Information: Begin
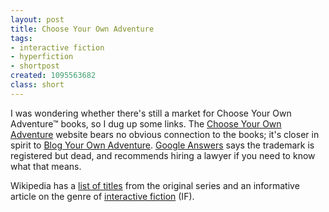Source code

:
 ```yaml
---
layout: post
title: Choose Your Own Adventure
tags:
- interactive fiction
- hyperfiction
- shortpost
created: 1095563682
class: short
---
```

 I was wondering whether there's still a market for Choose Your Own Adventure&trade; books, so I dug up some links.  The [Choose Your Own Adventure](http://www.choose-your-own-adventure.com/) website bears no obvious connection to the books; it's closer in spirit to [Blog Your Own Adventure](http://www.blogyourownadventure.com/).  [Google Answers](http://answers.google.com/answers/threadview?id=385733) says the trademark is registered but dead, and recommends hiring a lawyer if you need to know what that means.

Wikipedia has a [list of titles](http://en.wikipedia.org/wiki/Choose_Your_Own_Adventure) from the original series and an informative article on the genre of [interactive fiction](http://en.wikipedia.org/wiki/Interactive_fiction) (IF). 
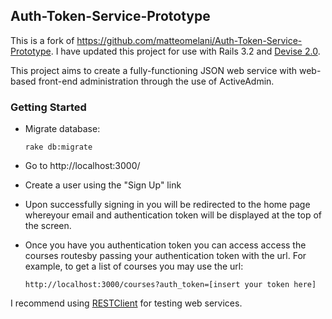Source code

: ## Auth-Token-Service-Prototype

This is a fork of https://github.com/matteomelani/Auth-Token-Service-Prototype. I have updated this project for use with Rails 3.2 and [Devise 2.0](https://github.com/plataformatec/devise).

This project aims to create a fully-functioning JSON web service with web-based front-end administration through the use of ActiveAdmin.

### Getting Started

* Migrate database:

	```
	rake db:migrate
	```

* Go to http://localhost:3000/

* Create a user using the "Sign Up" link

* Upon successfully signing in you will be redirected to the home page whereyour email and authentication token will be displayed at the top of the screen.
		
* Once you have you authentication token you can access access the courses routesby passing your authentication token with the url.
	For example, to get a list of courses you may use the url:

	```
	http://localhost:3000/courses?auth_token=[insert your token here]
	```

I recommend using [RESTClient](http://www.restclient.net) for testing web services.
	
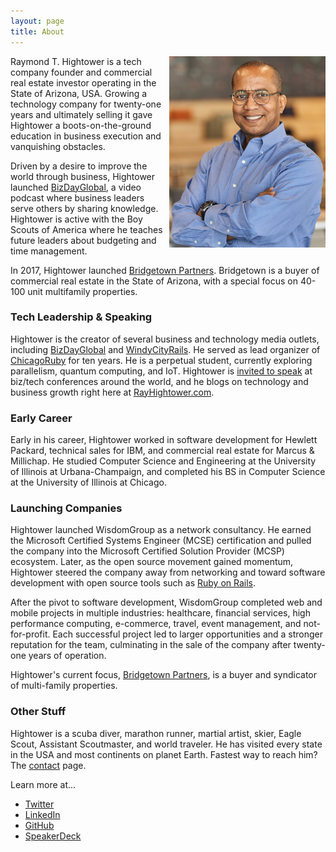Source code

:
 ```yaml
---
layout: page
title: About
---
```


<img style="margin-left:10px" align="right" src="/images/RayHightower_Sep2021_Phoenix_AZ_USA.jpg" width="250" alt="Ray Hightower in Phoenix, AZ, USA. September 2021." title="Ray Hightower in Phoenix, AZ, USA. September 2021." />

Raymond T. Hightower is a tech company founder and commercial real estate investor operating in the State of Arizona, USA. Growing a technology company for twenty-one years and ultimately selling it gave Hightower a boots-on-the-ground education in business execution and vanquishing obstacles. 

Driven by a desire to improve the world through business, Hightower launched [BizDayGlobal](https://BizDayGlobal.com), a video podcast where business leaders serve others by sharing knowledge. Hightower is active with the Boy Scouts of America where he teaches future leaders about budgeting and time management.

In 2017, Hightower launched [Bridgetown Partners](https://BridgetownPartners.com). Bridgetown is a buyer of commercial real estate in the State of Arizona, with a special focus on 40-100 unit multifamily properties.

### Tech Leadership & Speaking

Hightower is the creator of several business and technology media outlets, including [BizDayGlobal](https://BizDayGlobal.com) and [WindyCityRails](/blog/2015/10/05/windycityrails-2015-recap/). He served as lead organizer of [ChicagoRuby](/blog/2017/09/07/passing-the-chicagoruby-baton/) for ten years. He is a perpetual student, currently exploring parallelism, quantum computing, and IoT. Hightower is [invited to speak](/speaking/) at biz/tech conferences around the world, and he blogs on technology and business growth right here at [RayHightower.com](/).

### Early Career

Early in his career, Hightower worked in software development for Hewlett Packard, technical sales for IBM, and commercial real estate for Marcus & Millichap. He studied Computer Science and Engineering at the University of Illinois at Urbana-Champaign, and completed his BS in Computer Science at the University of Illinois at Chicago.

### Launching Companies

Hightower launched WisdomGroup as a network consultancy. He earned the Microsoft Certified Systems Engineer (MCSE) certification and pulled the company into the Microsoft Certified Solution Provider (MCSP) ecosystem. Later, as the open source movement gained momentum, Hightower steered the company away from networking and toward software development with open source tools such as [Ruby on Rails](/blog/2017/07/25/a-business-view-of-ruby-on-rails/).

After the pivot to software development, WisdomGroup completed web and mobile projects in multiple industries: healthcare, financial services, high performance computing, e-commerce, travel, event management, and not-for-profit. Each successful project led to larger opportunities and a stronger reputation for the team, culminating in the sale of the company after twenty-one years of operation.

Hightower's current focus, [Bridgetown Partners](https://bridgetownpartners.com), is a buyer and syndicator of multi-family properties.

### Other Stuff

Hightower is a scuba diver, marathon runner, martial artist, skier, Eagle Scout, Assistant Scoutmaster, and world traveler. He has visited every state in the USA and most continents on planet Earth. Fastest way to reach him? The [contact](/contact) page.

Learn more at...

* [Twitter](https://twitter.com/rayhightower)
* [LinkedIn](https://linkedin.com/in/rayhightower)
* [GitHub](https://github.com/rayhightower)
* [SpeakerDeck](https://speakerdeck.com/rayhightower)

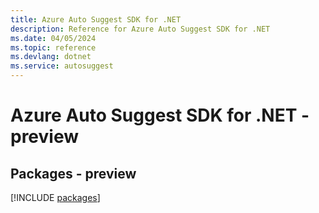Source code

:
 ```yaml
---
title: Azure Auto Suggest SDK for .NET
description: Reference for Azure Auto Suggest SDK for .NET
ms.date: 04/05/2024
ms.topic: reference
ms.devlang: dotnet
ms.service: autosuggest
---
```

# Azure Auto Suggest SDK for .NET - preview
## Packages - preview
[!INCLUDE [packages](auto-suggest-index.md)]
Information: End
State how many lines of the entries above include the string "WisdomGroup". The reply is that number alone.

* Expected answer: 2